[Opening DATA PROVIDED section]

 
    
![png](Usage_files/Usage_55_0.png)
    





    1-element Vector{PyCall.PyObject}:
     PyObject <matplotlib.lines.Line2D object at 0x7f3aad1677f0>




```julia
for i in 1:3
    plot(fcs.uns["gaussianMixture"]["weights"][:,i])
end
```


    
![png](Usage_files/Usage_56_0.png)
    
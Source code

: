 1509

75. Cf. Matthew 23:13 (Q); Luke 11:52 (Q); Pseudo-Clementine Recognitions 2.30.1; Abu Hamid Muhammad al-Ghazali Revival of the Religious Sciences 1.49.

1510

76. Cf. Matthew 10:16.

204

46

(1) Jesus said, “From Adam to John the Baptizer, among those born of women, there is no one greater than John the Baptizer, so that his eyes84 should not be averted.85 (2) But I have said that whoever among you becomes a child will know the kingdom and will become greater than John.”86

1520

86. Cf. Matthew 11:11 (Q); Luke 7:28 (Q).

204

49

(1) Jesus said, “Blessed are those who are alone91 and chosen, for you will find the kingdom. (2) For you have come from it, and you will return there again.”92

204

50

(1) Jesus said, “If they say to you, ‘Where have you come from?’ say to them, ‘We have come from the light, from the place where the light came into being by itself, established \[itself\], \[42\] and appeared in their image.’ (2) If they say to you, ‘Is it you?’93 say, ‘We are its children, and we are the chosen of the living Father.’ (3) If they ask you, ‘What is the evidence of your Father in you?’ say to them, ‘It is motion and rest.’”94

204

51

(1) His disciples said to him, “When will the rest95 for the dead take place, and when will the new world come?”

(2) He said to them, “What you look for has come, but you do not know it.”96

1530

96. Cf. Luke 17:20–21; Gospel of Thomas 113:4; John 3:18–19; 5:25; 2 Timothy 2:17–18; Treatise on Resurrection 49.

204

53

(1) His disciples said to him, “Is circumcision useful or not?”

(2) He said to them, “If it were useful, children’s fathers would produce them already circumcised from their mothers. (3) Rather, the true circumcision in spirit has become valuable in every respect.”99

[Closing DATA PROVIDED section]

> [EXERCISE OBJECTIVE] Please go line by line through the records above, copying each one that holds the string "circumcision".

> [ANSWER TO THE EXERCISE]
(1) His disciples said to him, “Is circumcision useful or not?”
(2) He said to them, “If it were useful, children’s fathers would produce them already circumcised from their mothers. (3) Rather, the true circumcision in spirit has become valuable in every respect.”99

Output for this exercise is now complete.